Your instructions | Given the entries that follow, write out exactly the lines starting at the one containing "b(vartype(CoinBag' onep n" and ending at the one containing "l' × (l' ≤ 3 + l''))(4))", both ends included, and only those.

Entries provided |

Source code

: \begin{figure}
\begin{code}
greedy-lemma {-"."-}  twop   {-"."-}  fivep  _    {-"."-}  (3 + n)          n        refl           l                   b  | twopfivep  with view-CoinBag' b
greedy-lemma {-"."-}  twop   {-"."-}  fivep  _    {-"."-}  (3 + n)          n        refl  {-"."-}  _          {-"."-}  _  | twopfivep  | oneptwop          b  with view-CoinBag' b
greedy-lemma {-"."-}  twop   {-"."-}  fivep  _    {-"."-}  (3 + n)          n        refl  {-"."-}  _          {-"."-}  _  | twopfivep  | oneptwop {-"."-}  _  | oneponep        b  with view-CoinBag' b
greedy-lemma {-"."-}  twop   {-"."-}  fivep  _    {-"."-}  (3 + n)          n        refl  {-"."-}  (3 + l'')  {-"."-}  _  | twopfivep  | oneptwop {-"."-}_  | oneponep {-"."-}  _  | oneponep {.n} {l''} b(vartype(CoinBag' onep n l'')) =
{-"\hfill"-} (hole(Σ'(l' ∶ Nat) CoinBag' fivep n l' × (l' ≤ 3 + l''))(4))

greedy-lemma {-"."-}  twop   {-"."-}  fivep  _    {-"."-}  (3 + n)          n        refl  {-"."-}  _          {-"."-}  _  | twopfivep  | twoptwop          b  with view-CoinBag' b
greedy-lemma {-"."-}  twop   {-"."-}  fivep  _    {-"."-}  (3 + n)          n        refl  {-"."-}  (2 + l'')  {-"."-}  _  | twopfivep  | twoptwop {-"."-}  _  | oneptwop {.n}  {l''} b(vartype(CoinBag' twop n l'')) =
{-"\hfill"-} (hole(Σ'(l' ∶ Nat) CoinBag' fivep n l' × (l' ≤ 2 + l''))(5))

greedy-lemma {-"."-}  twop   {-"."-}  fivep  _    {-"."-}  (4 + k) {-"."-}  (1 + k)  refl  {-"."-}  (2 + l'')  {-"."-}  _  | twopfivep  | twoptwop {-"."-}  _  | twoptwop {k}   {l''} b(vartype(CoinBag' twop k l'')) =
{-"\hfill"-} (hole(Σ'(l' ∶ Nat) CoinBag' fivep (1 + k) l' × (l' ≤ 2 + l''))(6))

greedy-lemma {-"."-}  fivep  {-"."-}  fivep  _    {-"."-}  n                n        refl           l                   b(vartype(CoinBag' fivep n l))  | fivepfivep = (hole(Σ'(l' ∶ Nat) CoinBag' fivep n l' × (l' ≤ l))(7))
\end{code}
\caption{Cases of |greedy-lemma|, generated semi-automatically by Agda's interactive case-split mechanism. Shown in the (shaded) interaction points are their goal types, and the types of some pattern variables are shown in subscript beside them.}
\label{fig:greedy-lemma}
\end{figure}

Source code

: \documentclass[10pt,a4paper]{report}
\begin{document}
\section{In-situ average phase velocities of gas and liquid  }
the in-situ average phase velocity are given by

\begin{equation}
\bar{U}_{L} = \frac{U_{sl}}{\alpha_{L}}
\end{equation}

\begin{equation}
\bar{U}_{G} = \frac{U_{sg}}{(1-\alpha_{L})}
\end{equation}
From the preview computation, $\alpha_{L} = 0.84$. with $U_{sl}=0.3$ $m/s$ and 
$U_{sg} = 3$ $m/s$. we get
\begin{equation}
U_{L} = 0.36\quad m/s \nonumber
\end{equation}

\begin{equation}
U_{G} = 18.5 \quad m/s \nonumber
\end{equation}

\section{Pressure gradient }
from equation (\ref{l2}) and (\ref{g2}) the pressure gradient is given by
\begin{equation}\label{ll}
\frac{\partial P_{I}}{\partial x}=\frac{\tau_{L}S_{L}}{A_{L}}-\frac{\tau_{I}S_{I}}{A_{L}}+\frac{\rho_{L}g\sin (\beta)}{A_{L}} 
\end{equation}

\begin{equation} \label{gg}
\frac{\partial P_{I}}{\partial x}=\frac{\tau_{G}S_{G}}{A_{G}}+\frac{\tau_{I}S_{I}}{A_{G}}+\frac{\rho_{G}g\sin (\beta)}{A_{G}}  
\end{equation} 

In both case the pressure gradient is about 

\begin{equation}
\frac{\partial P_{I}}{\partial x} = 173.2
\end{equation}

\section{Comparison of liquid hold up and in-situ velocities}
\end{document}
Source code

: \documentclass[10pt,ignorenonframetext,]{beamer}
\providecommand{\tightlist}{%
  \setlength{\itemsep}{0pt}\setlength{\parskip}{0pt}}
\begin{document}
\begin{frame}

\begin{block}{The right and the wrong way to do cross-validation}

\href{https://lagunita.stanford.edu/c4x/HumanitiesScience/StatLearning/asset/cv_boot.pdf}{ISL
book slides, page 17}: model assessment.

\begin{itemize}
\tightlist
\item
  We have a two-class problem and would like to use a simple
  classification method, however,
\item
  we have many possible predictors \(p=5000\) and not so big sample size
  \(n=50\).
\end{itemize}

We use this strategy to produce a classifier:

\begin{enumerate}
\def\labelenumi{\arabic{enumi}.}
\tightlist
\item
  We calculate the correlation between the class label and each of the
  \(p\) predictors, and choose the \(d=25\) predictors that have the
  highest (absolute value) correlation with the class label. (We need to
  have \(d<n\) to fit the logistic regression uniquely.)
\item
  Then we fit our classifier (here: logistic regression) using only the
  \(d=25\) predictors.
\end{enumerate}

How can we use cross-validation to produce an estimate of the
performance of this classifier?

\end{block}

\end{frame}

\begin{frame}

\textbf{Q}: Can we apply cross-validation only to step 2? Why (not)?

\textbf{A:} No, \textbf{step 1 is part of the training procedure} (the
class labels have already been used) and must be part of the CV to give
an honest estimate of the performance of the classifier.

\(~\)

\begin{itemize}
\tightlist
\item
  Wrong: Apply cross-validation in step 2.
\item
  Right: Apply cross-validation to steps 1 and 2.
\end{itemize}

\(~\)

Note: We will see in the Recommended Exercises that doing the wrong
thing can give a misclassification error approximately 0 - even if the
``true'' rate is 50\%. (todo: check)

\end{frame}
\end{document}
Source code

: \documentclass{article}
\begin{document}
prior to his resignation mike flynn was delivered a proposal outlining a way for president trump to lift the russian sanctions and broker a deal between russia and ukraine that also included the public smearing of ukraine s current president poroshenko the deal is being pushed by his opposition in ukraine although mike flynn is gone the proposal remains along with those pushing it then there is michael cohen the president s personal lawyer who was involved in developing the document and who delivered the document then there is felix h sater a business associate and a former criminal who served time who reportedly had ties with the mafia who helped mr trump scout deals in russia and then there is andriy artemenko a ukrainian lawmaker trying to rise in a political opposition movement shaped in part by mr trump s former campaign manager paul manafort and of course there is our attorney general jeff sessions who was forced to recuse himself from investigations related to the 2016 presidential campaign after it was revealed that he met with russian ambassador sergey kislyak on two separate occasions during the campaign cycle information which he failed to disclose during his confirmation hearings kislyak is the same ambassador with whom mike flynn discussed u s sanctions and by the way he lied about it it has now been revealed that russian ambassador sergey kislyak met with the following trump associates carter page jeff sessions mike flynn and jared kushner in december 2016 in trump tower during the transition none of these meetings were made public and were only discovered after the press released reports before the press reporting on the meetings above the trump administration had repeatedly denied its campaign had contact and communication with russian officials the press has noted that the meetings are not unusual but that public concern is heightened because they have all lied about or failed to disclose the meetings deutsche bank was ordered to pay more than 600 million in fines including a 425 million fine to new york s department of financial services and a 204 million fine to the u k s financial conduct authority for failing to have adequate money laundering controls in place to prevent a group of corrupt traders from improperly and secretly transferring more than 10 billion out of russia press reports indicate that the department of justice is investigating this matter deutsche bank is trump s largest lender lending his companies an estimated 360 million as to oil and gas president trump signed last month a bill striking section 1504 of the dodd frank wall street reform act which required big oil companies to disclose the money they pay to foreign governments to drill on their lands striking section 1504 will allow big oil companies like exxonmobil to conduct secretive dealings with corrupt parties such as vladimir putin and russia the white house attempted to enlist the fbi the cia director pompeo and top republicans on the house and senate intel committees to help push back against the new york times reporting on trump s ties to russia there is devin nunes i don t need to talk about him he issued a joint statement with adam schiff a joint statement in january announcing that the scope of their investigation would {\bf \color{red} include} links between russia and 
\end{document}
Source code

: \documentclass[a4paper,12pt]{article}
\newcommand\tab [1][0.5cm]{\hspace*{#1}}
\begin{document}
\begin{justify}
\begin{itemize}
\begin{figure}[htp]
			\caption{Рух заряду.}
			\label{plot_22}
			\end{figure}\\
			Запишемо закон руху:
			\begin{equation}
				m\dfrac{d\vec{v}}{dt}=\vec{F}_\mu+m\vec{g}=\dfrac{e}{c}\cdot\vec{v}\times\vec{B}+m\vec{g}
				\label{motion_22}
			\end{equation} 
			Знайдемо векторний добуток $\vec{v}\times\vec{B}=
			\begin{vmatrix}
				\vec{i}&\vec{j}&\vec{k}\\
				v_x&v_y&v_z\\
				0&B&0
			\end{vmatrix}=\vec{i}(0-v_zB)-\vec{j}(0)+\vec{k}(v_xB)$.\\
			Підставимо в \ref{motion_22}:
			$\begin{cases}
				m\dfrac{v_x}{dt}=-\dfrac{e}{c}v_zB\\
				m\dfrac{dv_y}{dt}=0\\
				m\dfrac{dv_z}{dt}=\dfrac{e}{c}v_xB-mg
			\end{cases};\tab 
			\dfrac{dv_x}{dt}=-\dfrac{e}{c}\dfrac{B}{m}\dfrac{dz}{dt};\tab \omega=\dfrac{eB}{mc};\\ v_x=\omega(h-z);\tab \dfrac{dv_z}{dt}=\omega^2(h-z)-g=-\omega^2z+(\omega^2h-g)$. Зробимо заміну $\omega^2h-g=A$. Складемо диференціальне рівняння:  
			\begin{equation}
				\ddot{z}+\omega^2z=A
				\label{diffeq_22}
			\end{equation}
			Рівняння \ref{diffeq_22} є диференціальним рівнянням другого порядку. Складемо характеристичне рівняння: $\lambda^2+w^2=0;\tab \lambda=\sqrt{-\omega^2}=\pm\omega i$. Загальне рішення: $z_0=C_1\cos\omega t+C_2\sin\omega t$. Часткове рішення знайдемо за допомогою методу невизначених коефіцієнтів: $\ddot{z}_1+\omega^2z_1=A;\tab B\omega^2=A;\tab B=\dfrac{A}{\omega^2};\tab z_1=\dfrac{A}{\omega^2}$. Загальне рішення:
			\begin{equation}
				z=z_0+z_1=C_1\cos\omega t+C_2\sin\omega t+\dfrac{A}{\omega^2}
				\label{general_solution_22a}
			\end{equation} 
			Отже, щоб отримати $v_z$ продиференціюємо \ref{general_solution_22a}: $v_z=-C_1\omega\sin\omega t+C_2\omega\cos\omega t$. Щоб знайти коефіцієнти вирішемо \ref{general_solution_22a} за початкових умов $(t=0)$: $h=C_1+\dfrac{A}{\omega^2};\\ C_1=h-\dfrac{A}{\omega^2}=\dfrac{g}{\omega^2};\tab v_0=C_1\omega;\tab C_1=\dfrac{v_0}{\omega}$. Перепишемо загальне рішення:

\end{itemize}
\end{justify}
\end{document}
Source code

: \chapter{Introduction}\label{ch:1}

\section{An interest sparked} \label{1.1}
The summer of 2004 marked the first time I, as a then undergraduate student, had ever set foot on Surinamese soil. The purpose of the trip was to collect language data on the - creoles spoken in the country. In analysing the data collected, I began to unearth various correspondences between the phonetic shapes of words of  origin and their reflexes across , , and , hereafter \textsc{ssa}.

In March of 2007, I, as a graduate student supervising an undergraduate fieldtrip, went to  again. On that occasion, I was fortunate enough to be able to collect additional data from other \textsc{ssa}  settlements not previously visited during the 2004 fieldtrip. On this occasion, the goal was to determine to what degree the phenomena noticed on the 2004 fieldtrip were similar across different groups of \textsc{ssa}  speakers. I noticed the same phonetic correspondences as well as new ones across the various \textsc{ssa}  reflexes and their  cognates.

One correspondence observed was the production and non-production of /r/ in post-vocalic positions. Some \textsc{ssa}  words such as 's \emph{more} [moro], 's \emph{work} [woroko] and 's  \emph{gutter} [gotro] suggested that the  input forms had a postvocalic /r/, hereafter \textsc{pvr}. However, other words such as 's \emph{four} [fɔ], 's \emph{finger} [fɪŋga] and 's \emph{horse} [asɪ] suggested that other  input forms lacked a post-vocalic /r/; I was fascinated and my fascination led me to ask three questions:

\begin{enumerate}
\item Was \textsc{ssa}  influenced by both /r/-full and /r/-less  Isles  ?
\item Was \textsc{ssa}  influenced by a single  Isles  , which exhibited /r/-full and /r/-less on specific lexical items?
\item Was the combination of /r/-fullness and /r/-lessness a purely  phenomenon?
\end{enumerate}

Output for this task |
greedy-lemma {-"."-}  twop   {-"."-}  fivep  _    {-"."-}  (3 + n)          n        refl  {-"."-}  (3 + l'')  {-"."-}  _  | twopfivep  | oneptwop {-"."-}_  | oneponep {-"."-}  _  | oneponep {.n} {l''} b(vartype(CoinBag' onep n l'')) =
{-"\hfill"-} (hole(Σ'(l' ∶ Nat) CoinBag' fivep n l' × (l' ≤ 3 + l''))(4))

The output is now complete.